- WHAT YOU HAVE TO DO: Starting with the opening line of the entries below, transcribe each line exactly up to and including the one that has "Graph-data administrators may"; pictures are not copied.

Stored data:
-=-=-=-=-

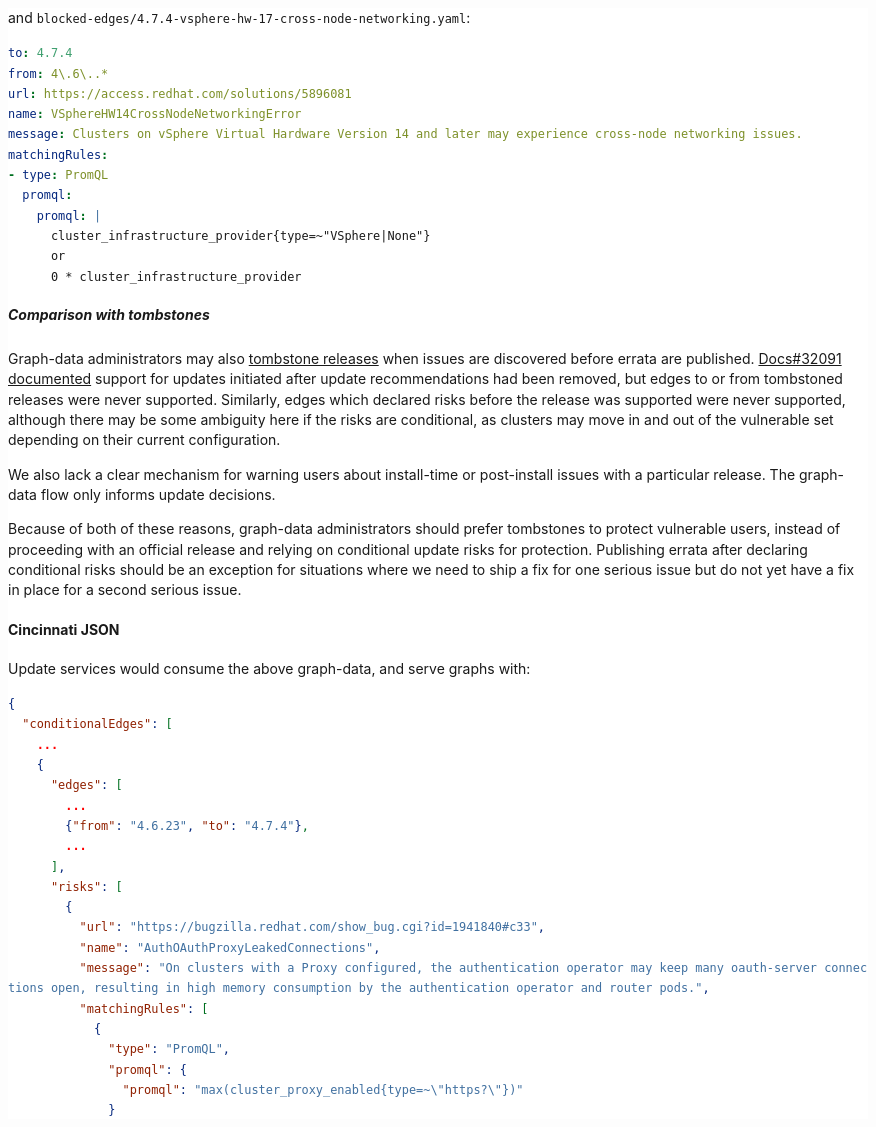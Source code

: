 and `blocked-edges/4.7.4-vsphere-hw-17-cross-node-networking.yaml`:

```yaml
to: 4.7.4
from: 4\.6\..*
url: https://access.redhat.com/solutions/5896081
name: VSphereHW14CrossNodeNetworkingError
message: Clusters on vSphere Virtual Hardware Version 14 and later may experience cross-node networking issues.
matchingRules:
- type: PromQL
  promql:
    promql: |
      cluster_infrastructure_provider{type=~"VSphere|None"}
      or
      0 * cluster_infrastructure_provider
```

##### Comparison with tombstones

Graph-data administrators may also [tombstone releases][tombstone] when issues are discovered before errata are published.
[Docs#32091][openshift-docs-32091] [documented][support-documentation] support for updates initiated after update recommendations had been removed, but edges to or from tombstoned releases were never supported.
Similarly, edges which declared risks before the release was supported were never supported, although there may be some ambiguity here if the risks are conditional, as clusters may move in and out of the vulnerable set depending on their current configuration.

We also lack a clear mechanism for warning users about install-time or post-install issues with a particular release.
The graph-data flow only informs update decisions.

Because of both of these reasons, graph-data administrators should prefer tombstones to protect vulnerable users, instead of proceeding with an official release and relying on conditional update risks for protection.
Publishing errata after declaring conditional risks should be an exception for situations where we need to ship a fix for one serious issue but do not yet have a fix in place for a second serious issue.

#### Cincinnati JSON

Update services would consume the above graph-data, and serve graphs with:

```json
{
  "conditionalEdges": [
    ...
    {
      "edges": [
        ...
        {"from": "4.6.23", "to": "4.7.4"},
        ...
      ],
      "risks": [
        {
          "url": "https://bugzilla.redhat.com/show_bug.cgi?id=1941840#c33",
          "name": "AuthOAuthProxyLeakedConnections",
          "message": "On clusters with a Proxy configured, the authentication operator may keep many oauth-server connections open, resulting in high memory consumption by the authentication operator and router pods.",
          "matchingRules": [
            {
              "type": "PromQL",
              "promql": {
                "promql": "max(cluster_proxy_enabled{type=~\"https?\"})"
              }
```

[always-type]: https://github.com/openshift/enhancements/pull/821#discussion_r709177386
[api-availableUpdates]: https://github.com/openshift/api/blob/67c28690af52a69e0b8fa565916fe1b9b7f52f10/config/v1/types_cluster_version.go#L126-L133
[api-buildsource]: https://github.com/openshift/api/blob/85977bee07221f012896dcc53b77f44da0be0c4e/build/v1/types.go#L412-L437
[api-cluster-version-status]: https://github.com/openshift/api/blob/67c28690af52a69e0b8fa565916fe1b9b7f52f10/config/v1/types_cluster_version.go#L78-L134
[api-desiredUpdate]: https://github.com/openshift/api/blob/67c28690af52a69e0b8fa565916fe1b9b7f52f10/config/v1/types_cluster_version.go#L43-L57
[api-force]: https://github.com/openshift/api/blob/67c28690af52a69e0b8fa565916fe1b9b7f52f10/config/v1/types_cluster_version.go#L248-L256
[api-history]: https://github.com/openshift/api/blob/67c28690af52a69e0b8fa565916fe1b9b7f52f10/config/v1/types_cluster_version.go#L149-L193
[api-message]: https://github.com/openshift/api/blob/67c28690af52a69e0b8fa565916fe1b9b7f52f10/config/v1/types_cluster_operator.go#L135-L139
[api-reason]: https://github.com/openshift/api/blob/67c28690af52a69e0b8fa565916fe1b9b7f52f10/config/v1/types_cluster_operator.go#L131-L133
[api-upstream]: https://github.com/openshift/api/blob/67c28690af52a69e0b8fa565916fe1b9b7f52f10/config/v1/types_cluster_version.go#L59-L63
[block-edges]: https://github.com/openshift/cincinnati-graph-data/tree/f7528c3120d818c3365361b281b6079b6a858397#block-edges
[blocking-4.5.3]: https://github.com/openshift/cincinnati-graph-data/commit/8e965b65e2974d0628ea775c96694f797cd02b1e#diff-72977867226ea437c178e5a90d5d7ba8
[c-search-entry]: https://pubs.opengroup.org/onlinepubs/9699919799/basedefs/search.h.html#tag_13_39_03
[cincinnati]: https://github.com/openshift/cincinnati
[cincinnati-api]: https://github.com/openshift/cincinnati/blob/master/docs/design/cincinnati.md
[cincinnati-for-openshift-design]: https://github.com/openshift/cincinnati/blob/master/docs/design/openshift.md
[cincinnati-for-openshift-request]: https://github.com/openshift/cincinnati/blob/master/docs/design/openshift.md#request
[cincinnati-graph-api]: https://github.com/openshift/cincinnati/blob/master/docs/design/cincinnati.md#graph-api
[cincinnati-graph-api-versioning]: https://github.com/openshift/enhancements/pull/870
[cincinnati-spec]: https://github.com/openshift/cincinnati/blob/master/docs/design/cincinnati.md
[enum-by-david]: https://github.com/openshift/api/pull/1011#discussion_r712428578
[go-interface]: https://golang.org/ref/spec#Interface_types
[go-json-RawMessage-Unmarshal]: https://pkg.go.dev/encoding/json#example-RawMessage-Unmarshal
[go-union]: https://github.com/golang/go/issues/6213
[graph-data]: https://github.com/openshift/cincinnati-graph-data
[graph-data-pull-1]: http://github.com/openshift/cincinnati-graph-data/pull/1
[graph-data-schema-version]: https://github.com/openshift/cincinnati-graph-data/tree/f7528c3120d818c3365361b281b6079b6a858397#schema-version
[implemented-API]: https://github.com/openshift/api/pull/1011
[json-array]: https://datatracker.ietf.org/doc/html/rfc8259#section-5
[json-object]: https://datatracker.ietf.org/doc/html/rfc8259#section-4
[json-string]: https://datatracker.ietf.org/doc/html/rfc8259#section-7
[mon-1569]: https://issues.redhat.com/browse/MON-1569
[mon-1772]: https://issues.redhat.com/browse/MON-1772
[name-over-reason]: https://github.com/openshift/enhancements/pull/821#discussion_r705538121
[oc]: https://github.com/openshift/oc
[openshift-docs-32091]: https://github.com/openshift/openshift-docs/pull/32091
[osus]: https://docs.openshift.com/container-platform/4.8/updating/understanding-the-update-service.html
[ota-123]: https://issues.redhat.com/browse/OTA-123
[PromQL]: https://prometheus.io/docs/prometheus/latest/querying/basics/
[PromQL-or]: https://prometheus.io/docs/prometheus/latest/querying/operators/#logical-set-binary-operators
[PromQL-go-parser]: https://github.com/openshift/prometheus/tree/989765ceb07f61a85c65777dba1ff8fb7651d647/promql/parser
[required-by-david]: https://github.com/openshift/api/pull/1011#discussion_r712426388
[rhbz-1838007]: https://bugzilla.redhat.com/show_bug.cgi?id=1838007
[rhbz-1858026-impact-statement]: https://bugzilla.redhat.com/show_bug.cgi?id=1858026#c28
[rhbz-1858026-impact-statement-request]: https://bugzilla.redhat.com/show_bug.cgi?id=1858026#c26
[rhbz-1941840-impact-statement]: https://bugzilla.redhat.com/show_bug.cgi?id=1941840#c33
[rhbz-1957584-impact-statement]: https://bugzilla.redhat.com/show_bug.cgi?id=1957584#c19
[support-documentation]: https://docs.openshift.com/container-platform/4.7/updating/updating-cluster-between-minor.html#upgrade-version-paths
[text-only-errata-example]: https://access.redhat.com/errata/RHBA-2021:3415
[tombstone]: https://github.com/openshift/cincinnati-graph-data/tree/f7528c3120d818c3365361b281b6079b6a858397#tombstones
[uploaded-telemetry]: https://docs.openshift.com/container-platform/4.7/support/remote_health_monitoring/showing-data-collected-by-remote-health-monitoring.html#showing-data-collected-from-the-cluster_showing-data-collected-by-remote-health-monitoring
[uploaded-telemetry-cluster_version_available_updates]: https://github.com/openshift/cluster-monitoring-operator/blame/e104fcc9a5c2274646ee3ac50db2cfb7905004e4/Documentation/data-collection.md#L43-L47
[uploaded-telemetry-opt-out]: https://docs.openshift.com/container-platform/4.7/support/remote_health_monitoring/opting-out-of-remote-health-reporting.html
[web-console]: https://github.com/openshift/console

-=-=-=-=-

- RESPONSE FOR THIS EXERCISE:
Source code

: and `blocked-edges/4.7.4-vsphere-hw-17-cross-node-networking.yaml`:

```yaml
to: 4.7.4
from: 4\.6\..*
url: https://access.redhat.com/solutions/5896081
name: VSphereHW14CrossNodeNetworkingError
message: Clusters on vSphere Virtual Hardware Version 14 and later may experience cross-node networking issues.
matchingRules:
- type: PromQL
  promql:
    promql: |
      cluster_infrastructure_provider{type=~"VSphere|None"}
      or
      0 * cluster_infrastructure_provider
```

##### Comparison with tombstones

Graph-data administrators may also [tombstone releases][tombstone] when issues are discovered before errata are published.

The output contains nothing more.